Nazzya l’observait avec intérêt, comme une mère évaluant les progrès de son enfant. Les rayons de Flamme, couchée depuis peu, continuaient d’incendier la voûte céleste. Des courants d’air frais s’insinuaient dans la chaleur encore lourde. Le Vioter entreprit de dégager le conduit. Il saisit un caillou pointu, laboura la surface dure de manière à ramollir le sable puis, se servant de ses mains comme d’une pelle, il commença à élargir l’incision.
Il n’eut besoin que de dix minutes pour déblayer l’ouverture et révéler le puits, une cavité naturelle et circulaire d’un mètre de diamètre. Nazzya lui avait expliqué que ces poches d’eau, les oubaqs, étaient reliées à des nappes phréatiques par des conduits souterrains qui faisaient office de vases communicants. Elles creusaient elles-mêmes leurs puits par évaporation pour s’ouvrir comme des fleurs. La samir avait ajouté que le désert tourmentait jusqu’à la mort l’efkir qui forçait une oubaq encore fermée.

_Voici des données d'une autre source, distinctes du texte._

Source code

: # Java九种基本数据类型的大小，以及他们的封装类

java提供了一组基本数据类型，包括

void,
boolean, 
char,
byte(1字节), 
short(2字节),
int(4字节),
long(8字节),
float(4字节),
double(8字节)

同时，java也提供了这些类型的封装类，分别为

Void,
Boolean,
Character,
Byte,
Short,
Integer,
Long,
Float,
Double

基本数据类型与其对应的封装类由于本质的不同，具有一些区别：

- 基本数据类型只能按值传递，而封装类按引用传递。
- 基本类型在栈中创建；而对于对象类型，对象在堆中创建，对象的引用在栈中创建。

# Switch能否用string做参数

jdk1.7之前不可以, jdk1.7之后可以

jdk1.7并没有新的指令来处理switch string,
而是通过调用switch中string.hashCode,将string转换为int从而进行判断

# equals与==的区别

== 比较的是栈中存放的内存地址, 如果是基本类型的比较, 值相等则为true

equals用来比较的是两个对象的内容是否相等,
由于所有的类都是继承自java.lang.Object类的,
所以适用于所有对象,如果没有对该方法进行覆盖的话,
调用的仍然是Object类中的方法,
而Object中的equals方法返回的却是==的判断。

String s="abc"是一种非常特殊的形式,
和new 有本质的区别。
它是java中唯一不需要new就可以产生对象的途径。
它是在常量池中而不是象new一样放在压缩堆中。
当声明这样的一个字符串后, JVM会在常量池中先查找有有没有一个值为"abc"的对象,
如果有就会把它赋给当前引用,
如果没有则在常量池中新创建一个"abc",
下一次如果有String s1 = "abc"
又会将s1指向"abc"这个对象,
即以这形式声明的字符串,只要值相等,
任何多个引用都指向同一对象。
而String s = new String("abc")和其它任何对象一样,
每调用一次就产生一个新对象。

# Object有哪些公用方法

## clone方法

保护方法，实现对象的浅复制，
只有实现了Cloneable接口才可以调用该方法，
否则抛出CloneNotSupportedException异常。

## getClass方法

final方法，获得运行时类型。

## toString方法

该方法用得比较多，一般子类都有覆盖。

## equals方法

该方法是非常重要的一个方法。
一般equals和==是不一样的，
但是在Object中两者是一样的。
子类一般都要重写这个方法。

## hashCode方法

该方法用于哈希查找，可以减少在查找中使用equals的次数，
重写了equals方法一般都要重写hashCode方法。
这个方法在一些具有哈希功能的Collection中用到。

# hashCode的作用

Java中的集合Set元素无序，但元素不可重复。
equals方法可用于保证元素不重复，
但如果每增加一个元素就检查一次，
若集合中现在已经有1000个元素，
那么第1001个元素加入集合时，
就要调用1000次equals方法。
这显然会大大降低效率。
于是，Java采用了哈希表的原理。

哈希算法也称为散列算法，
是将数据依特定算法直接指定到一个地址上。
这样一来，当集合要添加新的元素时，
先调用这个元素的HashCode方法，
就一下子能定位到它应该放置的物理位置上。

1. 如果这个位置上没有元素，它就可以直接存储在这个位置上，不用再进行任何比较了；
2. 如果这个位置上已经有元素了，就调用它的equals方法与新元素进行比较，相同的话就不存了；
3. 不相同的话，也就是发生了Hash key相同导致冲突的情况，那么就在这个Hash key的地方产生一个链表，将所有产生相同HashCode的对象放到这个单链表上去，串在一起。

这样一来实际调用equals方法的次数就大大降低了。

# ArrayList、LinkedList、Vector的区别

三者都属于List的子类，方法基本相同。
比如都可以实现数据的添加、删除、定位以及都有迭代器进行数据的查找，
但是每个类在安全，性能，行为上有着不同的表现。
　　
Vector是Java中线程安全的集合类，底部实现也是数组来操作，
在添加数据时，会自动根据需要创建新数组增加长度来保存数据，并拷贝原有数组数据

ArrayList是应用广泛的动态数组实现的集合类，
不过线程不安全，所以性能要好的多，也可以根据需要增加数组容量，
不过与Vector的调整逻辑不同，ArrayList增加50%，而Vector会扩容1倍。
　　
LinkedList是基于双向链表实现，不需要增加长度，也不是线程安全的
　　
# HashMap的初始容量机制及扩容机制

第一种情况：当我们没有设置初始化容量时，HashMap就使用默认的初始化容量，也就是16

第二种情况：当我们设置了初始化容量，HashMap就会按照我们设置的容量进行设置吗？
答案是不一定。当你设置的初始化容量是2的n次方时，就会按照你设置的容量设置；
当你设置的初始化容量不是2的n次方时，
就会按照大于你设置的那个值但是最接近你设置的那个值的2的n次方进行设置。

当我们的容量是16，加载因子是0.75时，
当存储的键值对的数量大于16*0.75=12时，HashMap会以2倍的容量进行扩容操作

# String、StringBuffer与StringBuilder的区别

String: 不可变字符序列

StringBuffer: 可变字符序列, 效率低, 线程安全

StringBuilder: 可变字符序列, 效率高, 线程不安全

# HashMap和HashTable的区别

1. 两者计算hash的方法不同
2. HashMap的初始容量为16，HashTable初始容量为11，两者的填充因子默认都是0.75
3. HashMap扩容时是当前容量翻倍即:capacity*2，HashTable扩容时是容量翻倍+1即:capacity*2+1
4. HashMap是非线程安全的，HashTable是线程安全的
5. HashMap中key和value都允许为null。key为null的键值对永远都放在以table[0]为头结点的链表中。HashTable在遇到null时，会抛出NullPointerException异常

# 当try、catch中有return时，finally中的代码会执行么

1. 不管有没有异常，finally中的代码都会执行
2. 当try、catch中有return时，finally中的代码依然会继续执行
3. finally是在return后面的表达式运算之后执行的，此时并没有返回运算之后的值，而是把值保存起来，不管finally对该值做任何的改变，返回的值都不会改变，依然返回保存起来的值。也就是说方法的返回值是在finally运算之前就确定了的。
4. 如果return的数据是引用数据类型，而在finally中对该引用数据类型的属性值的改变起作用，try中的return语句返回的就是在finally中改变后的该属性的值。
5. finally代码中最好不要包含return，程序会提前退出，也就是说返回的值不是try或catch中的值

Fasciné, Le Vioter contempla un long moment la surface noire de l’eau que faisaient frissonner les chutes de sable et de cailloux. En quatre jours de marche dans le désert, Nazzya et lui avaient toujours réussi à assouvir leur faim et leur soif. C’était la jeune femme qui s’était le plus souvent chargée de trouver les vivres nécessaires à leur subsistance, mais il s’était évertué à l’observer pour pouvoir se débrouiller seul au cas où les événements les contraindraient à se séparer. Il avait appris à repérer les emplacements des oubaqs, à se réfugier dans les uzlaqs, d’anciennes oubaqs vidées de leur eau et qui conservaient une température constante pendant la nuit, à reconnaître le repas du soir ou du matin dans les animaux qui passaient à proximité, lézards, serpents, insectes, dans les minuscules feuilles jaunes qui poussaient entre les pierres et qui révélaient la présence de gros tubercules à la chair blanche et farineuse.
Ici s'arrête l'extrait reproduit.